SOURCE DATA Block Start

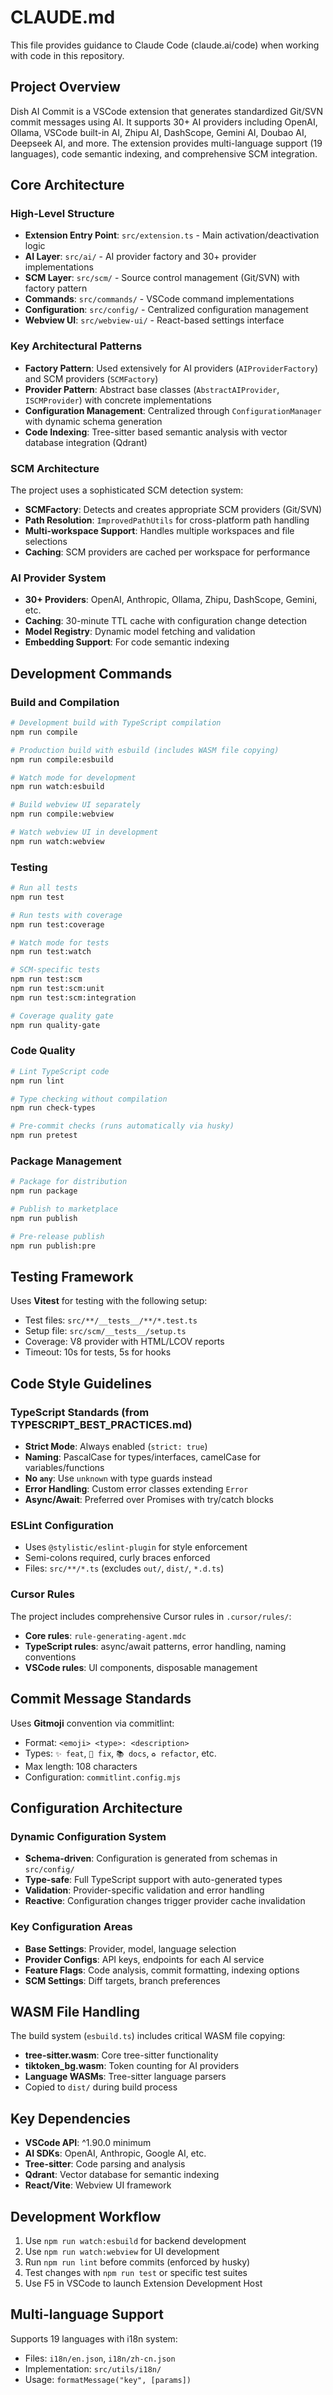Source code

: # CLAUDE.md

This file provides guidance to Claude Code (claude.ai/code) when working with code in this repository.

## Project Overview

Dish AI Commit is a VSCode extension that generates standardized Git/SVN commit messages using AI. It supports 30+ AI providers including OpenAI, Ollama, VSCode built-in AI, Zhipu AI, DashScope, Gemini AI, Doubao AI, Deepseek AI, and more. The extension provides multi-language support (19 languages), code semantic indexing, and comprehensive SCM integration.

## Core Architecture

### High-Level Structure
- **Extension Entry Point**: `src/extension.ts` - Main activation/deactivation logic
- **AI Layer**: `src/ai/` - AI provider factory and 30+ provider implementations
- **SCM Layer**: `src/scm/` - Source control management (Git/SVN) with factory pattern
- **Commands**: `src/commands/` - VSCode command implementations
- **Configuration**: `src/config/` - Centralized configuration management
- **Webview UI**: `src/webview-ui/` - React-based settings interface

### Key Architectural Patterns
- **Factory Pattern**: Used extensively for AI providers (`AIProviderFactory`) and SCM providers (`SCMFactory`)
- **Provider Pattern**: Abstract base classes (`AbstractAIProvider`, `ISCMProvider`) with concrete implementations
- **Configuration Management**: Centralized through `ConfigurationManager` with dynamic schema generation
- **Code Indexing**: Tree-sitter based semantic analysis with vector database integration (Qdrant)

### SCM Architecture
The project uses a sophisticated SCM detection system:
- **SCMFactory**: Detects and creates appropriate SCM providers (Git/SVN)
- **Path Resolution**: `ImprovedPathUtils` for cross-platform path handling
- **Multi-workspace Support**: Handles multiple workspaces and file selections
- **Caching**: SCM providers are cached per workspace for performance

### AI Provider System
- **30+ Providers**: OpenAI, Anthropic, Ollama, Zhipu, DashScope, Gemini, etc.
- **Caching**: 30-minute TTL cache with configuration change detection
- **Model Registry**: Dynamic model fetching and validation
- **Embedding Support**: For code semantic indexing

## Development Commands

### Build and Compilation
```bash
# Development build with TypeScript compilation
npm run compile

# Production build with esbuild (includes WASM file copying)
npm run compile:esbuild

# Watch mode for development
npm run watch:esbuild

# Build webview UI separately
npm run compile:webview

# Watch webview UI in development
npm run watch:webview
```

### Testing
```bash
# Run all tests
npm run test

# Run tests with coverage
npm run test:coverage

# Watch mode for tests
npm run test:watch

# SCM-specific tests
npm run test:scm
npm run test:scm:unit
npm run test:scm:integration

# Coverage quality gate
npm run quality-gate
```

### Code Quality
```bash
# Lint TypeScript code
npm run lint

# Type checking without compilation
npm run check-types

# Pre-commit checks (runs automatically via husky)
npm run pretest
```

### Package Management
```bash
# Package for distribution
npm run package

# Publish to marketplace
npm run publish

# Pre-release publish
npm run publish:pre
```

## Testing Framework

Uses **Vitest** for testing with the following setup:
- Test files: `src/**/__tests__/**/*.test.ts`
- Setup file: `src/scm/__tests__/setup.ts`
- Coverage: V8 provider with HTML/LCOV reports
- Timeout: 10s for tests, 5s for hooks

## Code Style Guidelines

### TypeScript Standards (from TYPESCRIPT_BEST_PRACTICES.md)
- **Strict Mode**: Always enabled (`strict: true`)
- **Naming**: PascalCase for types/interfaces, camelCase for variables/functions
- **No `any`**: Use `unknown` with type guards instead
- **Error Handling**: Custom error classes extending `Error`
- **Async/Await**: Preferred over Promises with try/catch blocks

### ESLint Configuration
- Uses `@stylistic/eslint-plugin` for style enforcement
- Semi-colons required, curly braces enforced
- Files: `src/**/*.ts` (excludes `out/`, `dist/`, `*.d.ts`)

### Cursor Rules
The project includes comprehensive Cursor rules in `.cursor/rules/`:
- **Core rules**: `rule-generating-agent.mdc`
- **TypeScript rules**: async/await patterns, error handling, naming conventions
- **VSCode rules**: UI components, disposable management

## Commit Message Standards

Uses **Gitmoji** convention via commitlint:
- Format: `<emoji> <type>: <description>`
- Types: `✨ feat`, `🐛 fix`, `📚 docs`, `♻️ refactor`, etc.
- Max length: 108 characters
- Configuration: `commitlint.config.mjs`

## Configuration Architecture

### Dynamic Configuration System
- **Schema-driven**: Configuration is generated from schemas in `src/config/`
- **Type-safe**: Full TypeScript support with auto-generated types
- **Validation**: Provider-specific validation and error handling
- **Reactive**: Configuration changes trigger provider cache invalidation

### Key Configuration Areas
- **Base Settings**: Provider, model, language selection
- **Provider Configs**: API keys, endpoints for each AI service
- **Feature Flags**: Code analysis, commit formatting, indexing options
- **SCM Settings**: Diff targets, branch preferences

## WASM File Handling

The build system (`esbuild.ts`) includes critical WASM file copying:
- **tree-sitter.wasm**: Core tree-sitter functionality
- **tiktoken_bg.wasm**: Token counting for AI providers
- **Language WASMs**: Tree-sitter language parsers
- Copied to `dist/` during build process

## Key Dependencies
- **VSCode API**: ^1.90.0 minimum
- **AI SDKs**: OpenAI, Anthropic, Google AI, etc.
- **Tree-sitter**: Code parsing and analysis
- **Qdrant**: Vector database for semantic indexing
- **React/Vite**: Webview UI framework

## Development Workflow
1. Use `npm run watch:esbuild` for backend development
2. Use `npm run watch:webview` for UI development
3. Run `npm run lint` before commits (enforced by husky)
4. Test changes with `npm run test` or specific test suites
5. Use F5 in VSCode to launch Extension Development Host

## Multi-language Support
Supports 19 languages with i18n system:
- Files: `i18n/en.json`, `i18n/zh-cn.json`
- Implementation: `src/utils/i18n/`
- Usage: `formatMessage("key", [params])`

SOURCE DATA Block End

WHAT TO WORK ON. A complete answer reproduces every line of the records in which the word "Gemini" occurs.

TASK SOLUTION.
Dish AI Commit is a VSCode extension that generates standardized Git/SVN commit messages using AI. It supports 30+ AI providers including OpenAI, Ollama, VSCode built-in AI, Zhipu AI, DashScope, Gemini AI, Doubao AI, Deepseek AI, and more. The extension provides multi-language support (19 languages), code semantic indexing, and comprehensive SCM integration.
- **30+ Providers**: OpenAI, Anthropic, Ollama, Zhipu, DashScope, Gemini, etc.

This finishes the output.